Autor opowiada w mistrzowski sposób o tym jak zabezpieczyć swój majątek przed komornikiem, urzędami i innymi instytucjami. Wyjaśnia jak bardzo ważna jest rozdzielność majątkowa z własną żoną, co w opinii większości Polaków uznawane jest jako brak zaufania między małżonkami. Problem pojawia się dopiero, gdy przychodzą długi i w związku ze wspólnością majątkową obydwoje mogą zostać zlicytowani. Wbrew pozorom przy zakładaniu działalności czy będąc w jakiejkolwiek spółce podstawową rzeczą jaką powinniśmy zrobić to rozdzielić majątek żony i męża. W przypadku, gdy któremuś z nich powinie się noga, to drugi będzie w stanie uratować go dachem nad głową.

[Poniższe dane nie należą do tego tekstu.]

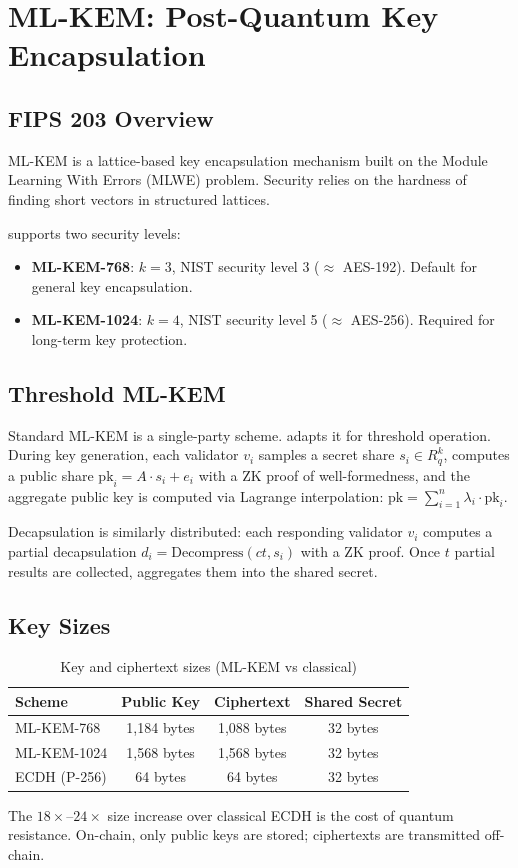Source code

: \section{ML-KEM: Post-Quantum Key Encapsulation}


\subsection{FIPS 203 Overview}

ML-KEM is a lattice-based key encapsulation mechanism built on the Module Learning With Errors (MLWE) problem. Security relies on the hardness of finding short vectors in structured lattices.

\begin{definition}
\KChain{} supports two security levels:
\begin{itemize}
\item \textbf{ML-KEM-768}: $k=3$, NIST security level 3 ($\approx$ AES-192). Default for general key encapsulation.
\item \textbf{ML-KEM-1024}: $k=4$, NIST security level 5 ($\approx$ AES-256). Required for long-term key protection.
\end{itemize}
\end{definition}

\subsection{Threshold ML-KEM}

Standard ML-KEM is a single-party scheme. \KChain{} adapts it for threshold operation. During key generation, each validator $v_i$ samples a secret share $s_i \in R_q^k$, computes a public share $\text{pk}_i = A \cdot s_i + e_i$ with a ZK proof of well-formedness, and the aggregate public key is computed via Lagrange interpolation: $\text{pk} = \sum_{i=1}^{n} \lambda_i \cdot \text{pk}_i$.

Decapsulation is similarly distributed: each responding validator $v_i$ computes a partial decapsulation $d_i = \text{Decompress}(ct, s_i)$ with a ZK proof. Once $t$ partial results are collected, \KeyVM{} aggregates them into the shared secret.

\subsection{Key Sizes}

\begin{table}[h]
\centering
\begin{tabular}{lccc}
\toprule
\textbf{Scheme} & \textbf{Public Key} & \textbf{Ciphertext} & \textbf{Shared Secret} \\
\midrule
ML-KEM-768 & 1,184 bytes & 1,088 bytes & 32 bytes \\
ML-KEM-1024 & 1,568 bytes & 1,568 bytes & 32 bytes \\
ECDH (P-256) & 64 bytes & 64 bytes & 32 bytes \\
\bottomrule
\end{tabular}
\caption{Key and ciphertext sizes (ML-KEM vs classical)}
\label{tab:kem-sizes}
\end{table}

The $18\times$--$24\times$ size increase over classical ECDH is the cost of quantum resistance. On-chain, only public keys are stored; ciphertexts are transmitted off-chain.

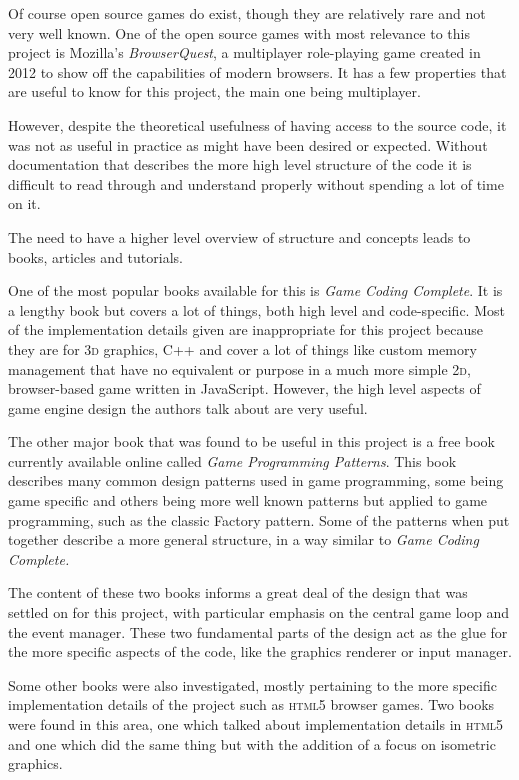 Of course open source games do exist, though they are relatively rare and not very well known. One of the open source games with most relevance to this project is Mozilla's \textit{BrowserQuest}\cite{citeulike:13139186, citeulike:13139189, citeulike:13139194}, a multiplayer role-playing game created in 2012 to show off the capabilities of modern browsers. It has a few properties that are useful to know for this project, the main one being multiplayer.

However, despite the theoretical usefulness of having access to the source code, it was not as useful in practice as might have been desired or expected. Without documentation that describes the more high level structure of the code it is difficult to read through and understand properly without spending a lot of time on it.

The need to have a higher level overview of structure and concepts leads to books, articles and tutorials.

One of the most popular books available for this is \textit{Game Coding Complete}\cite{citeulike:12394552}. It is a lengthy book but covers a lot of things, both high level and code-specific. Most of the implementation details given are inappropriate for this project because they are for \textsc{3d} graphics, C++ and cover a lot of things like custom memory management that have no equivalent or purpose in a much more simple \textsc{2d}, browser-based game written in JavaScript. However, the high level aspects of game engine design the authors talk about are very useful.

The other major book that was found to be useful in this project is a free book currently available online called \textit{Game Programming Patterns}\cite{citeulike:13049596}. This book describes many common design patterns used in game programming, some being game specific and others being more well known patterns but applied to game programming, such as the classic Factory pattern. Some of the patterns when put together describe a more general structure, in a way similar to \textit{Game Coding Complete.}

The content of these two books informs a great deal of the design that was settled on for this project, with particular emphasis on the central game loop and the event manager. These two fundamental parts of the design act as the glue for the more specific aspects of the code, like the graphics renderer or input manager.

Some other books were also investigated, mostly pertaining to the more specific implementation details of the project such as \textsc{html5} browser games. Two books were found in this area, one which talked about implementation details in \textsc{html5}\cite{citeulike:13000145} and one which did the same thing but with the addition of a focus on isometric graphics\cite{citeulike:13000170}.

Kamil w swojej książce przytacza kilkadziesiąt przykładów bankructw, których wina leży po stronie podatnika (brak wiedzy) lub urzędników. Ta część to typowy thriller, który można “pochłaniać” z wielkim zdumieniem i niedowierzaniem. W jaki sposób 10 milionowy majątek syndyk może sprzedać za 1,1 mln zł? W jaki sposób błędnie wydana decyzja Urzędy Skarbowego może powalić firmę? Te i wiele innych pytań, a raczej odpowiedzi znajdziecie w tej książce.

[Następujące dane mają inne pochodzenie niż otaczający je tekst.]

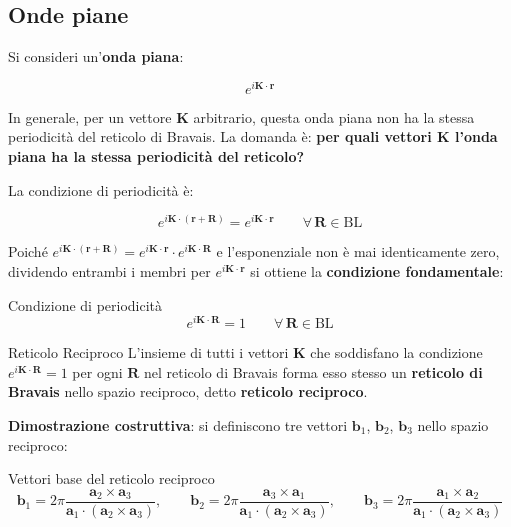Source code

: \subsection{Onde piane}

Si consideri un'\textbf{onda piana}:

$$e^{i\mathbf{K} \cdot \mathbf{r}}$$

In generale, per un vettore $\mathbf{K}$ arbitrario, questa onda piana non ha la stessa periodicità del reticolo di Bravais. La domanda è: \textbf{per quali vettori $\mathbf{K}$ l'onda piana ha la stessa periodicità del reticolo?}

La condizione di periodicità è:

$$e^{i\mathbf{K} \cdot (\mathbf{r} + \mathbf{R})} = e^{i\mathbf{K} \cdot \mathbf{r}} \qquad \forall\, \mathbf{R} \in \text{BL}$$

Poiché $e^{i\mathbf{K} \cdot (\mathbf{r} + \mathbf{R})} = e^{i\mathbf{K} \cdot \mathbf{r}} \cdot e^{i\mathbf{K} \cdot \mathbf{R}}$ e l'esponenziale non è mai identicamente zero, dividendo entrambi i membri per $e^{i\mathbf{K} \cdot \mathbf{r}}$ si ottiene la \textbf{condizione fondamentale}:

\begin{equazione}{Condizione di periodicità}
\begin{equation}
e^{i\mathbf{K} \cdot \mathbf{R}} = 1 \qquad \forall\, \mathbf{R} \in \text{BL}
\end{equation}
\end{equazione}


\begin{definizione}{Reticolo Reciproco}
L'insieme di tutti i vettori $\mathbf{K}$ che soddisfano la condizione $e^{i\mathbf{K}\cdot\mathbf{R}} = 1$ per ogni $\mathbf{R}$ nel reticolo di Bravais forma esso stesso un \textbf{reticolo di Bravais} nello spazio reciproco, detto \textbf{reticolo reciproco}.
\end{definizione}

\textbf{Dimostrazione costruttiva}: si definiscono tre vettori $\mathbf{b}_1$, $\mathbf{b}_2$, $\mathbf{b}_3$ nello spazio reciproco:

\begin{equazione}{Vettori base del reticolo reciproco}
\begin{equation}
\mathbf{b}_1 = 2\pi \frac{\mathbf{a}_2 \times \mathbf{a}_3}{\mathbf{a}_1 \cdot (\mathbf{a}_2 \times \mathbf{a}_3)}, \qquad \mathbf{b}_2 = 2\pi \frac{\mathbf{a}_3 \times \mathbf{a}_1}{\mathbf{a}_1 \cdot (\mathbf{a}_2 \times \mathbf{a}_3)}, \qquad \mathbf{b}_3 = 2\pi \frac{\mathbf{a}_1 \times \mathbf{a}_2}{\mathbf{a}_1 \cdot (\mathbf{a}_2 \times \mathbf{a}_3)}
\end{equation}
\end{equazione}

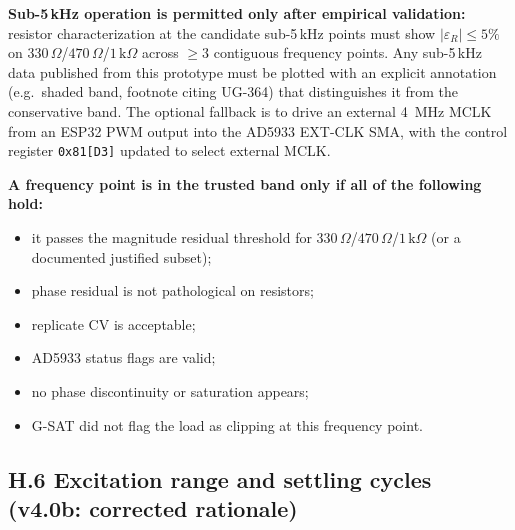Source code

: \documentclass[11pt,a4paper]{article}
\newcommand{\kohm}[1]{\ensuremath{#1\,\mathrm{k}\Omega}}
\newcommand{\Rohm}[1]{\ensuremath{#1\,\Omega}}
\begin{document}
\textbf{Sub-5\,kHz operation is permitted only after empirical validation:} resistor characterization at the candidate sub-5\,kHz points must show $|\varepsilon_R| \leq 5\%$ on \Rohm{330}/\Rohm{470}/\kohm{1} across $\geq 3$ contiguous frequency points. Any sub-5\,kHz data published from this prototype must be plotted with an explicit annotation (e.g.\ shaded band, footnote citing UG-364) that distinguishes it from the conservative band. The optional fallback is to drive an external \SI{4}{\mega\hertz} MCLK from an ESP32 PWM output into the AD5933 EXT-CLK SMA, with the control register \texttt{0x81[D3]} updated to select external MCLK.

\textbf{A frequency point is in the trusted band only if all of the following hold:}
\begin{itemize}
\item it passes the magnitude residual threshold for \Rohm{330}/\Rohm{470}/\kohm{1} (or a documented justified subset);
\item phase residual is not pathological on resistors;
\item replicate CV is acceptable;
\item AD5933 status flags are valid;
\item no phase discontinuity or saturation appears;
\item G-SAT did not flag the load as clipping at this frequency point.
\end{itemize}

\subsection{H.6 Excitation range and settling cycles (v4.0b: corrected rationale)}
\end{document}

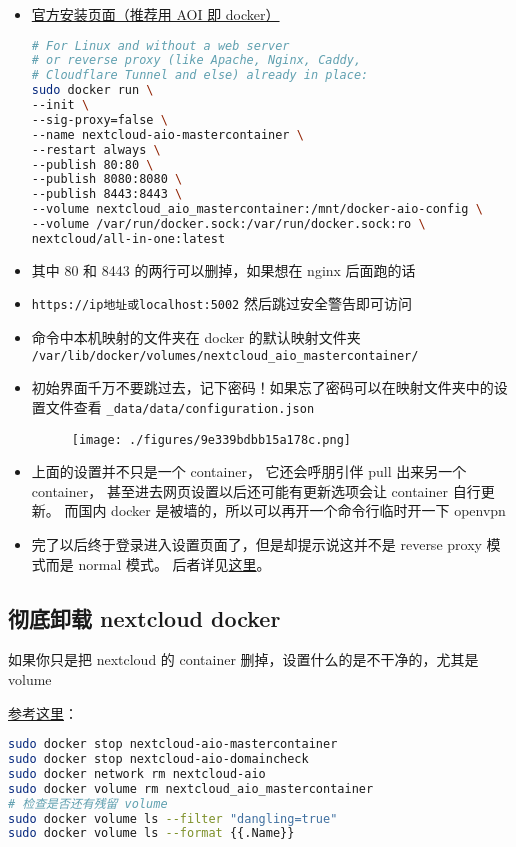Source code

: 
\begin{itemize}
\item \href{https://nextcloud.com/install/}{官方安装页面（推荐用 AOI 即 docker）}
\begin{lstlisting}[language=bash]
# For Linux and without a web server
# or reverse proxy (like Apache, Nginx, Caddy,
# Cloudflare Tunnel and else) already in place:
sudo docker run \
--init \
--sig-proxy=false \
--name nextcloud-aio-mastercontainer \
--restart always \
--publish 80:80 \
--publish 8080:8080 \
--publish 8443:8443 \
--volume nextcloud_aio_mastercontainer:/mnt/docker-aio-config \
--volume /var/run/docker.sock:/var/run/docker.sock:ro \
nextcloud/all-in-one:latest
\end{lstlisting}
\item 其中 80 和 8443 的两行可以删掉，如果想在 nginx 后面跑的话
\item \verb`https://ip地址或localhost:5002` 然后跳过安全警告即可访问
\item 命令中本机映射的文件夹在 docker 的默认映射文件夹 \verb`/var/lib/docker/volumes/nextcloud_aio_mastercontainer/`
\item 初始界面千万不要跳过去，记下密码！如果忘了密码可以在映射文件夹中的设置文件查看 \verb`_data/data/configuration.json`
\begin{figure}[ht]
\centering
\texttt{[image: ./figures/9e339bdbb15a178c.png]}
\caption{} \label{fig_nxclou_1}
\end{figure}
\item 上面的设置并不只是一个 container， 它还会呼朋引伴 pull 出来另一个 container， 甚至进去网页设置以后还可能有更新选项会让 container 自行更新。 而国内 docker 是被墙的，所以可以再开一个命令行临时开一下 openvpn
\item 完了以后终于登录进入设置页面了，但是却提示说这并不是 reverse proxy 模式而是 normal 模式。 后者详见\href{https://help.nextcloud.com/t/docker-aio-with-nginx-reverse-proxy-on-docker-network/173461}{这里}。
\end{itemize}

\subsection{彻底卸载 nextcloud docker}
如果你只是把 nextcloud 的 container 删掉，设置什么的是不干净的，尤其是 volume

\href{https://github.com/nextcloud/all-in-one#how-to-properly-reset-the-instance}{参考这里}：
\begin{lstlisting}[language=bash]
sudo docker stop nextcloud-aio-mastercontainer
sudo docker stop nextcloud-aio-domaincheck
sudo docker network rm nextcloud-aio
sudo docker volume rm nextcloud_aio_mastercontainer
# 检查是否还有残留 volume
sudo docker volume ls --filter "dangling=true"
sudo docker volume ls --format {{.Name}}
\end{lstlisting}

Książka jest jednocześnie ogromnym poradnikiem dotyczącym utworzenia i prowadzenia spółki z o.o. w Polsce lub UK. Kamil pokazuje w jaki sposób zmusić niepłacących to regulowania należności bez wykorzystywania grupy osiłków 😉 Bardzo ciekawym tematem jest ogłoszenie upadłości konsumenckiej, która pozwala uwolnić się od spirali długów i rozpocząć życie “od nowa”.

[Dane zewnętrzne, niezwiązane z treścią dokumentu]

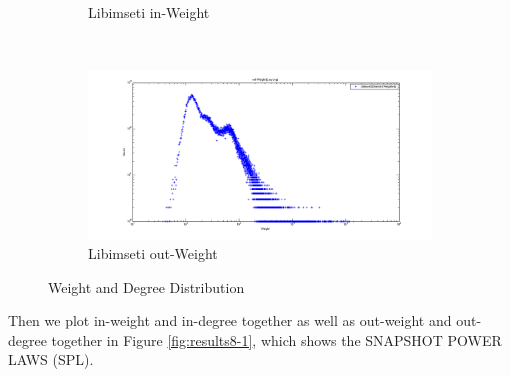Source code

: \begin{figure}
\begin{subfigure}[htbp]{0.6\textwidth}
                \caption{Libimseti in-Weight}
                \label{fig:dw_inw}
        \end{subfigure} %
        ~ %
        \begin{subfigure}[htbp]{0.6\textwidth}
                \includegraphics[width=\textwidth]{FIG/dw_outw.png}
                \caption{Libimseti out-Weight}
                \label{fig:dw_outw}
        \end{subfigure}
        \caption{Weight and Degree Distribution}
        \label{fig:results8}
\end{figure}
Then we plot in-weight and in-degree together as well as out-weight and out-degree together in Figure \ref{fig:results8-1}, which shows the SNAPSHOT POWER LAWS (SPL). \\

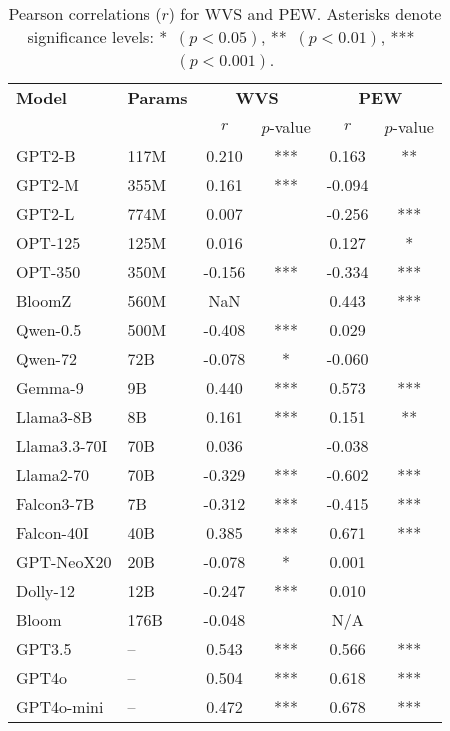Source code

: \documentclass[11pt]{article}
\begin{document}
\begin{table}[ht]
\centering
\scriptsize
\renewcommand{\arraystretch}{1.0}
\vspace{-5pt}
\caption{\small Pearson correlations ($r$) for WVS and PEW. Asterisks denote significance levels: *~$(p<0.05)$, **~$(p<0.01)$, ***~$(p<0.001)$.}
\vspace{-5pt}
\begin{tabular}{llcccc}

\toprule
\textbf{Model} & \textbf{Params} & \multicolumn{2}{c}{\textbf{WVS}} & \multicolumn{2}{c}{\textbf{PEW}} \\
\cmidrule(lr){3-4} \cmidrule(lr){5-6}
 & & $r$ &  $p$-value & $r$ &  $p$-value \\
\midrule
GPT2-B         & 117M   & 0.210 & *** & 0.163 & **  \\
GPT2-M         & 355M   & 0.161 & *** & -0.094 &     \\
GPT2-L         & 774M   & 0.007 &     & -0.256 & *** \\
OPT-125        & 125M   & 0.016 &     & 0.127  & *   \\
OPT-350        & 350M   & -0.156 & *** & -0.334 & *** \\
BloomZ         & 560M   & NaN   &     & 0.443  & *** \\
Qwen-0.5       & 500M   & -0.408 & *** & 0.029  &     \\
Qwen-72        & 72B    & -0.078 & *   & -0.060 &     \\
Gemma-9        & 9B     & 0.440  & *** & 0.573  & *** \\
Llama3-8B      & 8B     & 0.161  & *** & 0.151  & **  \\
Llama3.3-70I   & 70B    & 0.036  &     & -0.038 &     \\
Llama2-70      & 70B    & -0.329 & *** & -0.602 & *** \\
Falcon3-7B     & 7B     & -0.312 & *** & -0.415 & *** \\
Falcon-40I     & 40B    & 0.385  & *** & 0.671  & *** \\
GPT-NeoX20     & 20B    & -0.078 & *   & 0.001  &     \\
Dolly-12       & 12B    & -0.247 & *** & 0.010  &     \\
Bloom          & 176B   & -0.048 &     & N/A    &     \\
GPT3.5         & --     & 0.543  & *** & 0.566  & *** \\
GPT4o          & --     & 0.504  & *** & 0.618  & *** \\
GPT4o-mini     & --     & 0.472  & *** & 0.678  & *** \\
\bottomrule
\end{tabular}

\label{tab:AllCorrelationsStars}
\end{table}
\vspace{-5pt}
\end{document}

Nie będę opowiadać, co jeszcze znajduje się w tej publikacji, ponieważ nie o to chodzi. Pragnę zachęcić wszystkich chcących założyć działalność, aby przed dokonaniem tego przeczytali ten “życiowy poradnik” i zastanowili się dwa razy czy to na pewno dla nich 😉 A może spółka z o.o. będzie lepszym rozwiązaniem? Po przeczytaniu na pewno sami wywnioskujecie, co jest dla Was najkorzystniejsze. Zachęcam do zapoznania się i gorąco polecam! Jest to jedna z najlepszych książek jakie przeczytałem w swoim życiu. Może dlatego, że mówi o życiu takim jakie jest.